Veep Ends Season 3 In Some Doubt As To What Winning And Losing Look Like

And...whether there's much of a difference.

When Veep’s second season ended with the show's (never-seen) President announcing that he would not be running for re-election, Selina and her staff got excited, and the viewer got concerned. Though Selina's victories aren't as rare as they used to be, they're still usually spaced pretty far apart, and the idea that she might triumph in this particular pursuit seemed particularly remote. I mean, we know she's in a show called Veep, but she doesn't. Now, as Selina ends her third season having actually been sworn in as President, we can still feel pretty certain that this is just temporary. For all of our "heroes," it's definitely already awful.

Most of us will never run for any kind of public office, but if we'd been considering it even idly, surely Season 3 of Veep has changed our minds by now. God, it looks terrible. When you're not trying to manage the goofs you pay to ingratiate you to the voting public, you're having direct contact with the even bigger morons you hope are going to vote for you and pretending they don't make you sick. You're kissing up to weird tech billionaires, condescending foreign leaders, the opposing candidates you know you'll have to cultivate if you end up beating them, and even the sex idiot your campaign hired to keep you relaxed and happy might find a different way to fuck you by letting his bizarre personal beliefs enter (heh) the public record and taint (hee hee) your campaign. Power would have to be pretty great to warrant this kind of hassle.

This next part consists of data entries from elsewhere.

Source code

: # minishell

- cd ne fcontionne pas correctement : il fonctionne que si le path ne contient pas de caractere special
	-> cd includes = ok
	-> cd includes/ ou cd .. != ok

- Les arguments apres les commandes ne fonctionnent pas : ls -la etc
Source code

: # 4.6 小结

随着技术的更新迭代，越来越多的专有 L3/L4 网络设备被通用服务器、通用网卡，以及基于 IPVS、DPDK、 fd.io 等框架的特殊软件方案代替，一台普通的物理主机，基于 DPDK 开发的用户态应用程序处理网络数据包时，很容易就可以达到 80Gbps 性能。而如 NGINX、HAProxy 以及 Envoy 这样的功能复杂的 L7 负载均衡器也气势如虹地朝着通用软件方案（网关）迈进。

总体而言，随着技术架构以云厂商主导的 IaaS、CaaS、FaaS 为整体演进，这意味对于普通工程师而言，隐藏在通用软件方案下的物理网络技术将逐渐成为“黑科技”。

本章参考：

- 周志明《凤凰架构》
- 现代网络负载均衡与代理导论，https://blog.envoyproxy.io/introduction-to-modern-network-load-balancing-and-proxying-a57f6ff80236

Heading into the two-part finale, though, things are looking okay for Team Selina. Her accidental racist flub at the debate let her pull ahead of her opponents, and the acquisition of a titanium-lined crate for her to stand on at campaign events has apparently given her a new excitement for the trail. (As a fellow short, I can attest to how exciting it is to see what the world looks like from just a slightly higher vantage point.) Then she talks a bunch of shit about cheap donors into the recording phone a pompous reporter has left behind. He reports it on his paper's blog; she assumes this means her candidacy is totally doomed; and then Kent brings word that, due to FLOTUS's suicide attempt, the President has decided to resign early to care for her, which means that Selina will be sworn in early. So much for the weepy self-pity that was making her seem really empathetic at a photo op with a pair of troubled New Hampshire immigrants. (The hysterics that Selina and Gary get into in the shelter bathroom make for one of her most human moments of the season, while also being completely hilarious. I mean, why does Leviathan II contain a magnifying glass, of all goddamn things?)

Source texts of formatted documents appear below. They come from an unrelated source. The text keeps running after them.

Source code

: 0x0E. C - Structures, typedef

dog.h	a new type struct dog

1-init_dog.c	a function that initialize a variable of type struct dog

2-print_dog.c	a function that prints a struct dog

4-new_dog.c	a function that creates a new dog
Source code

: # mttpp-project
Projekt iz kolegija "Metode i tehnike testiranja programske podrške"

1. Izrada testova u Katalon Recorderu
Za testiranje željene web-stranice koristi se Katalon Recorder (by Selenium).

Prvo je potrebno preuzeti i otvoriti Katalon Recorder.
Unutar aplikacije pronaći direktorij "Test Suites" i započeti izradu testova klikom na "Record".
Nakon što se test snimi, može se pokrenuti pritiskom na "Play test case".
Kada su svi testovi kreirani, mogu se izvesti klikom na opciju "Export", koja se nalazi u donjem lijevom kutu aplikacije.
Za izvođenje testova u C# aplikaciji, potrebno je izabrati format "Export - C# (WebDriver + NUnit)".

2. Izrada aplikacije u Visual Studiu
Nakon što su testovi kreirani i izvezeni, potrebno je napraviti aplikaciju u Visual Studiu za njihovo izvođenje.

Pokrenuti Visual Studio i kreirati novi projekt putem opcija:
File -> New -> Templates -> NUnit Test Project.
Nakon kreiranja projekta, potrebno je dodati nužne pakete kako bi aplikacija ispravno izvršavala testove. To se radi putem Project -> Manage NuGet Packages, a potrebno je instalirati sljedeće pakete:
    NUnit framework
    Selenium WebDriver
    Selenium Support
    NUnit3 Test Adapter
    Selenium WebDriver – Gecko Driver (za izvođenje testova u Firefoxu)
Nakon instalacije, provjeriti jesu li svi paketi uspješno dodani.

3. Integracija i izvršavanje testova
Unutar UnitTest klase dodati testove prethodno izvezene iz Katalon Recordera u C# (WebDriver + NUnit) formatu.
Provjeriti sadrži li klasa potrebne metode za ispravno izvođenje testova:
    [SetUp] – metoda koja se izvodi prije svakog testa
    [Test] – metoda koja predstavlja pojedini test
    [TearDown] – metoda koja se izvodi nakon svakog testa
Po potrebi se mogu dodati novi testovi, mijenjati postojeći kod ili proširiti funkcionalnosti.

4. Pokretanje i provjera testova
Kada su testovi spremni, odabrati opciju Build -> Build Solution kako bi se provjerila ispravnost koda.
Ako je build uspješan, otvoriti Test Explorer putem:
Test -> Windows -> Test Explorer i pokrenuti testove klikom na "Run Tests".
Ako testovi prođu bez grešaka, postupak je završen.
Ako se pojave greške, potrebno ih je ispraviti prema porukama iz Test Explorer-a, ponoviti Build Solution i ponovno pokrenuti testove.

This occurs at the end of the first of the night's two episodes, which would have made it a very suspenseful cliffhanger of a season finale, as we all spent the next year thinking that POTUS would take it all back before the show's return. But no, the actual finale shows Selina getting sworn in, not once but twice. She really did it. She's actually President! But...how will this even work on a show called Veep?! Oh, right: she's still got to run for the party's nomination, and due to some fuckups within the first hours of her presidency -- firing the wrong Cabinet member and pissing off Iran, plus some embarrassingly squeaky Louboutins -- she ends the New Hampshire primary in third place. Out of three. So she could still end up a lame-duck President and Chung's running mate...and that might be the best-case scenario.

It's kind of impossible to enumerate all the elements that make Veep great without choking the funny out of it, so please just trust me when I say that, as summer narrows your TV options, a Veep marathon starting with Season 1 would be an excellent use of your time. It's mean, profane, nasty; no one learns anything; every single performer shines, even in the tiniest roles; and even the biggest dick of a character is loved enough by someone to have had this astonishingly great portrait made and hung at his mom's house.

Screen: HBO

The show started as the story of a basically useless politician frustrated by her lack of influence; and even though she's President now, it...still, amazingly, is. It's perfect.